The problem with reality television is that conflict or disaster must lurk around every corner. After Ridgewood's Bazzini restaurant's television appearance on Fox's Kitchen Nightmares, we sought to discern the true reality.
I've visited 28 Oak St. in its previous incarnations, and most times the food was good.
But only my partner had dined there after Paul and Leslie Bazzini took it over, and he always praised the food. So I was looking forward to dinner there on a recent Tuesday night.
We made a reservation for 6 p.m. and arrived 10 minutes early. The sign says the restaurant opens at 5:30 p.m., so when we found the door locked, we thought maybe the restaurant had unexpectedly closed.
I was reminded of one of Kitchen Nightmares opening scenes when Chef Gordon Ramsay comes up to Bazzini's door and bangs on it in frustration because the place was not opened for lunch. (The scene struck me as so fake. I'm sure his producers told him it was not opened for lunch long before he ever arrived in Ridgewood to tape his show.)
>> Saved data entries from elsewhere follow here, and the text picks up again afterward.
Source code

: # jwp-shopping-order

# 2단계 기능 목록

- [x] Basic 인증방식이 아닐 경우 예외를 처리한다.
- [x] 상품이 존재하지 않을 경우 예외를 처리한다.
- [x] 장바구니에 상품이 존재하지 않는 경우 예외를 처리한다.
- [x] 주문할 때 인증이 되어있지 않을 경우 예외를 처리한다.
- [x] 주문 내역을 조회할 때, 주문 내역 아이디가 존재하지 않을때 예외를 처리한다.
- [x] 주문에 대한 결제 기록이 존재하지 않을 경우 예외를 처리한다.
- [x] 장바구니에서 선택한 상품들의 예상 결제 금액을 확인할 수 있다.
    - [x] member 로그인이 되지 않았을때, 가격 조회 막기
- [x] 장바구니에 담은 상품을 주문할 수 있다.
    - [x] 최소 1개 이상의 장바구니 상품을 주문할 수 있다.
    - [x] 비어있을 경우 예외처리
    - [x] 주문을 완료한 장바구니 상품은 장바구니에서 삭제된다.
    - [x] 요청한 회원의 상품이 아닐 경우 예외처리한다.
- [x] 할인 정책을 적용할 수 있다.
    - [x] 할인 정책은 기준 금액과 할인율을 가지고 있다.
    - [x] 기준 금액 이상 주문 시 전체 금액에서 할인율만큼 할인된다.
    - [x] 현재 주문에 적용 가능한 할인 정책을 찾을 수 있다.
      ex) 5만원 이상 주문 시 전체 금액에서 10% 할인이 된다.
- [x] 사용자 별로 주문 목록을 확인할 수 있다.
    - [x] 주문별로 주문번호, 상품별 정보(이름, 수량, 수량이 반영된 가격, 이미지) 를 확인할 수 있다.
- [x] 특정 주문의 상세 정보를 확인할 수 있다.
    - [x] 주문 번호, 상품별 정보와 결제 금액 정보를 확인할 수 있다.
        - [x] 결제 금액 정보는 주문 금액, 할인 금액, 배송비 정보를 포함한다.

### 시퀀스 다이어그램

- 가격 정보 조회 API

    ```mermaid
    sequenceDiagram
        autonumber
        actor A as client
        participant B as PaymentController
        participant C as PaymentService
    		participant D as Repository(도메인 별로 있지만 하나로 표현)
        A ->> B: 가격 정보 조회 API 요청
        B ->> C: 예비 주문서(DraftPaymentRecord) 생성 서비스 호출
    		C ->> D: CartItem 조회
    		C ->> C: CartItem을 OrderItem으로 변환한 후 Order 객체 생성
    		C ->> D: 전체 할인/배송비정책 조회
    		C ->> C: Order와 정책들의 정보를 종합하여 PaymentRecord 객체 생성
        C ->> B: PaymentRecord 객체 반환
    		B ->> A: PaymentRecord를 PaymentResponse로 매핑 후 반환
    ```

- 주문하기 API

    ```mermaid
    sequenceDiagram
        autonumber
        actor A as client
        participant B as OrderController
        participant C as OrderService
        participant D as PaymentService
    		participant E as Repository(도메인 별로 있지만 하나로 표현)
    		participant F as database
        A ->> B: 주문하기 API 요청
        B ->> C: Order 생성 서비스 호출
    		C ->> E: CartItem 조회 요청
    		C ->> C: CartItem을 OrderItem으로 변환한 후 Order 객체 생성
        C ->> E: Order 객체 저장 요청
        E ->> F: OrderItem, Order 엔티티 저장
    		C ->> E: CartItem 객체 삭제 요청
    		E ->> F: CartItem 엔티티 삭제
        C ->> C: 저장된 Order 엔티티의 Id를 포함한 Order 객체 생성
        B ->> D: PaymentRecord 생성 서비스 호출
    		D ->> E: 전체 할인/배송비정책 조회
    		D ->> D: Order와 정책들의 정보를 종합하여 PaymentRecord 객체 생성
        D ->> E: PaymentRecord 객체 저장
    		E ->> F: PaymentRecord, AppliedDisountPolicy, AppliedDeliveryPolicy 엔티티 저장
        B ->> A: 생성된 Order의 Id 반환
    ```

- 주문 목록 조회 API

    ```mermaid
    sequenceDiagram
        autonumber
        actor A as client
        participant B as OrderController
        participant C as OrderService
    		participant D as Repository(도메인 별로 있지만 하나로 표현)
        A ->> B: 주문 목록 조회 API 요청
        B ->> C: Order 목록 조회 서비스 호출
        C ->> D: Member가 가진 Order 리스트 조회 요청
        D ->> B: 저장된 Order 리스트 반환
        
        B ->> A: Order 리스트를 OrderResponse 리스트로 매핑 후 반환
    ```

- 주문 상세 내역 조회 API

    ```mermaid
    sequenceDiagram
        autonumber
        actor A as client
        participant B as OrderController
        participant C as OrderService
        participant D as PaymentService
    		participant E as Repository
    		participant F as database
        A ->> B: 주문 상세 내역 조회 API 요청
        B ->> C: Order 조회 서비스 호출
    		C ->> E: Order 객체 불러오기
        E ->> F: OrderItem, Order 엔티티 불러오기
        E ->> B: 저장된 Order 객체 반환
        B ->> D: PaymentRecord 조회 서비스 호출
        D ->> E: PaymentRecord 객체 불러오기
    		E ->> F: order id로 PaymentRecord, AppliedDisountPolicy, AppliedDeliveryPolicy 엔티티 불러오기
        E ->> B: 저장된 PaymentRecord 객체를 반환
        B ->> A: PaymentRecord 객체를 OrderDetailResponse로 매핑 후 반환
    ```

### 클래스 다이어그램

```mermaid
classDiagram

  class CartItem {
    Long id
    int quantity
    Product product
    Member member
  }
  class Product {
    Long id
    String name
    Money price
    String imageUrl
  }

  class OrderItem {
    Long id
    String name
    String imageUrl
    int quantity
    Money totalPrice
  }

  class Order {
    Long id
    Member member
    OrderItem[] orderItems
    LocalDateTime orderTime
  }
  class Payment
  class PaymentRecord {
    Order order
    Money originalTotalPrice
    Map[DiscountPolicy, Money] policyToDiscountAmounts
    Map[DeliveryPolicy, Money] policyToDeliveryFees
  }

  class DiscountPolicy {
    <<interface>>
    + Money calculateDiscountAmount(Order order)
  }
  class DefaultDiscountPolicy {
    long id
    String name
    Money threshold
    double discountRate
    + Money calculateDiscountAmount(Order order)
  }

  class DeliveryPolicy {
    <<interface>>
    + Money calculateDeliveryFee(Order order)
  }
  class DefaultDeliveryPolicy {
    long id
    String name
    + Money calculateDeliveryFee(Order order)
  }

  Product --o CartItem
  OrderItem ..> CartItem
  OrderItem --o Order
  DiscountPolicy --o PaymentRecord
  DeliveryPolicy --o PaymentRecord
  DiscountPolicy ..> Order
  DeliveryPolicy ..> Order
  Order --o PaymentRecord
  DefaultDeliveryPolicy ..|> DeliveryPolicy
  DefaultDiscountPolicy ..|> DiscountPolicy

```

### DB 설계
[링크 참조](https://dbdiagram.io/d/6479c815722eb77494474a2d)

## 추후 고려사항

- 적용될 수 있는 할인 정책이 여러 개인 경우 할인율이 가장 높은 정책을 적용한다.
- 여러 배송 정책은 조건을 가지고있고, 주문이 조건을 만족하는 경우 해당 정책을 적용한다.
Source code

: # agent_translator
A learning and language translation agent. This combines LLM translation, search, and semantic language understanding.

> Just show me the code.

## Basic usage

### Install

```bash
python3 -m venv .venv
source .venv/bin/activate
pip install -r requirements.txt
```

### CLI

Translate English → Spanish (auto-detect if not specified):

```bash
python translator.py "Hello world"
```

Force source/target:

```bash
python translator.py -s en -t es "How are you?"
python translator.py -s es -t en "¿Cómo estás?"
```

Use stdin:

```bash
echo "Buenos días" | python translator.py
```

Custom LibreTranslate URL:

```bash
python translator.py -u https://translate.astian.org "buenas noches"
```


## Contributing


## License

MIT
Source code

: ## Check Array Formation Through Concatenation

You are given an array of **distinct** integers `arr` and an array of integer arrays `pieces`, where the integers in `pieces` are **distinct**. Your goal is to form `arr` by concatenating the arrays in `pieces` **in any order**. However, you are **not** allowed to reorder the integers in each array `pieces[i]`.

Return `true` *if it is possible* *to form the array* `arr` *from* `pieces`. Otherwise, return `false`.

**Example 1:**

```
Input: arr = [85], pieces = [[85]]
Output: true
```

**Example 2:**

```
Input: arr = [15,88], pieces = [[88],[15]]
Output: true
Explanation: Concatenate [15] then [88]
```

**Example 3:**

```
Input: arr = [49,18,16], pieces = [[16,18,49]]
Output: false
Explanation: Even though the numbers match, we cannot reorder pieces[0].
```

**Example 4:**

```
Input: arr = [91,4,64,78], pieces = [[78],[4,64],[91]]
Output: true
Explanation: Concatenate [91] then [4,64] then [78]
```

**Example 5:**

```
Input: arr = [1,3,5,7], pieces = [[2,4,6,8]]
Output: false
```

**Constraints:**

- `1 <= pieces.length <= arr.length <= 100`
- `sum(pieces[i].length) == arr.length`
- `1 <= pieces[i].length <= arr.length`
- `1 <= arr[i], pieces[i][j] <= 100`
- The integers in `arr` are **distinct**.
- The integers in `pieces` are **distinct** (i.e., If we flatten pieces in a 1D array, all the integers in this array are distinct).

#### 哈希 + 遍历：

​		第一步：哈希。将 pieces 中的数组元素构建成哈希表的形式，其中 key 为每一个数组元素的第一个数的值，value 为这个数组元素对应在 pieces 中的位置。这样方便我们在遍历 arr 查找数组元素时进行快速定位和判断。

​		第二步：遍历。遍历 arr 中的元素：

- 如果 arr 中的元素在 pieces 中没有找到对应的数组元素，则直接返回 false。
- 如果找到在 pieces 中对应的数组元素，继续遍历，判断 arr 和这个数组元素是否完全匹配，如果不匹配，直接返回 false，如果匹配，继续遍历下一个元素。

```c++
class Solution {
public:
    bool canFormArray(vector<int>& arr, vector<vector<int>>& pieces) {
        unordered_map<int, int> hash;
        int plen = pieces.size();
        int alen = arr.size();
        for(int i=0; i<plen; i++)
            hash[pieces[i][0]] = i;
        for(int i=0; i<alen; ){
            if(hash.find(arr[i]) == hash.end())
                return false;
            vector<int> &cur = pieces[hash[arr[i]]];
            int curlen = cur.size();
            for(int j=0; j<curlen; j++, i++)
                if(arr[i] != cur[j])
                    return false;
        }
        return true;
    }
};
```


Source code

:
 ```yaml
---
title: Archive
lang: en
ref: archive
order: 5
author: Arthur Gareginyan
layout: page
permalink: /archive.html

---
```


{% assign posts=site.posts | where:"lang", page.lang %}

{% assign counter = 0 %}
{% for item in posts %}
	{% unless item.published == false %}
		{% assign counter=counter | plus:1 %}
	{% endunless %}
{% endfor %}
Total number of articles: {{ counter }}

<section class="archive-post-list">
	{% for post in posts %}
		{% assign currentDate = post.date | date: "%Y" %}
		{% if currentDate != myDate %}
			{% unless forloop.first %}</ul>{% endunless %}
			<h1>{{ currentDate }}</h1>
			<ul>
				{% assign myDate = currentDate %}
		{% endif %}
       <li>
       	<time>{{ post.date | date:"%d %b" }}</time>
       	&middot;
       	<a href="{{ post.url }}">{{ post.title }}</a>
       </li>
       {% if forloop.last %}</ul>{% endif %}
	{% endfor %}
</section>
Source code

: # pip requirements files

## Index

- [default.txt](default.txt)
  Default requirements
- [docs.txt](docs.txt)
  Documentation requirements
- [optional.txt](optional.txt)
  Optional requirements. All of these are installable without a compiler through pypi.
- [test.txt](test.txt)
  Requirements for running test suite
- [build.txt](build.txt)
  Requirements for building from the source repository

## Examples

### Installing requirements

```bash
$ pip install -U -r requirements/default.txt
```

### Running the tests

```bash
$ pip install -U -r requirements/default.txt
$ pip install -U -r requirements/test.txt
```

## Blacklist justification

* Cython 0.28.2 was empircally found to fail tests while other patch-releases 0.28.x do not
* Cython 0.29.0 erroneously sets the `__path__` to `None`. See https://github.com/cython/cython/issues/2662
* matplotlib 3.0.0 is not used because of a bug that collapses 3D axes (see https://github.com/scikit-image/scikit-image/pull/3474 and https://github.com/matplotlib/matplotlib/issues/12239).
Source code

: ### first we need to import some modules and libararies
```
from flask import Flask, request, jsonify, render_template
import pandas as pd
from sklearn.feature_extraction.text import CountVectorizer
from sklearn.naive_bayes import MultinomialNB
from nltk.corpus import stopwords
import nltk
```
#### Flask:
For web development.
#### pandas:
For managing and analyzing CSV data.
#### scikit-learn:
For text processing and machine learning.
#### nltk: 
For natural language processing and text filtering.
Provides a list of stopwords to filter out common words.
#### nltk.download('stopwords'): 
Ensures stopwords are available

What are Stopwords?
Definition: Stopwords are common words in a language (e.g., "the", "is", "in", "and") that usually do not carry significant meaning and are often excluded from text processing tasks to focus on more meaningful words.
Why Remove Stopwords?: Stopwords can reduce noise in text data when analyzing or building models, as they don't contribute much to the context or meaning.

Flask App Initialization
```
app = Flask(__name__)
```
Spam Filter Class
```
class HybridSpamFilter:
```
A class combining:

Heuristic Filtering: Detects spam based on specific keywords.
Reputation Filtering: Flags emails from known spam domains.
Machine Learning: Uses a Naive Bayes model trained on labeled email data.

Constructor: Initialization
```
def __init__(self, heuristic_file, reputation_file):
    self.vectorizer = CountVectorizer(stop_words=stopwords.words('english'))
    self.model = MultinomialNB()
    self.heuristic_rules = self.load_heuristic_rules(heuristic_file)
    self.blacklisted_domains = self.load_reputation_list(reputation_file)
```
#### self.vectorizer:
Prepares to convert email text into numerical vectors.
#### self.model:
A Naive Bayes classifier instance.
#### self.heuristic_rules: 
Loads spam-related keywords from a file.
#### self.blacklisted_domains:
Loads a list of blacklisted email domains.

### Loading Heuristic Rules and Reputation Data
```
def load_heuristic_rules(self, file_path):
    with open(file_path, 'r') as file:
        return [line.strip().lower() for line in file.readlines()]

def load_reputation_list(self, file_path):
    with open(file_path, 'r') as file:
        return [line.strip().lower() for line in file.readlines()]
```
But we thought Bazzini's would be opened for dinner on a Tuesday night, and I had promised my editor a review of the place. So my partner decided to go around back and see if anyone was in the kitchen. He got Chef Paul Bazzini's attention—and irritation—by pounding on the back door. Then the restaurant's lone server came out and unlocked the front for us.
At that point Bazzini came out, and, instead of apologizing, told us we hadn't been kept waiting more than a few minutes. (How long is too long?) The server also said she had no reservation. It was a rocky start. (Apparently they had not opened the doors on time, because Bazzini was being interviewed about his Feb. 5 television appearance.)
We decided to stay even though we were the only ones in the place, which usually is not reassuring. Why is nobody else in the place? Why does it look as if they are not expecting anybody else?
To start, I had the portobello mushroom salad with arugula, and it was very nicely done—the portobellos not over or underdone—and my partner had the polenta with asparagus, which he also enjoyed.
When the server came to clear, she took our forks off our plates and laid them back on the table. Apparently Bazzini's, which is rather formal and charges $18 and up for entrees, only provides one set of silverware—a tacky note in an otherwise nice looking, well-appointed space.
For the entrée, I had the tagliatelle with Sicilian-style veal meatballs in a marinara sauce, which was very good, while my partner had shrimp risotto, which he found a little salty but still nice.
For dessert, the lemon tart was pedestrian, but the pecan tart was a hit with my partner because it was not too sweet.
At the end of the evening, I asked Bazzini if I could interview him the next day, and we made an appointment to talk at 3 p.m. I wanted to know if he had it to do over if he would have still done Kitchen Nightmares, how he had become such a good pasta maker, when he decided he wanted to be a chef and where he went to school.
But when I called at 3 p.m., I was told that Bazzini wasn't coming because it was snowing. I left my number, but he never returned the call. I left several more messages when I could reach a live person but in the main, I was not able to reach anyone but the restaurant's answering machine.
Apparently even when you leave a reservation, it doesn't count unless they call you back and reconfirm. If they do call you back, they leave no message so if you don't recognize the number, you are out of luck. But even when you call back you still get the machine and so have no way of knowing if you have the reservation or not.
The night we were there, however, only one other couple came in so reservations may not be necessary most nights.
The food is good, but when it comes to service, there may have been a grain of truth in that reality show.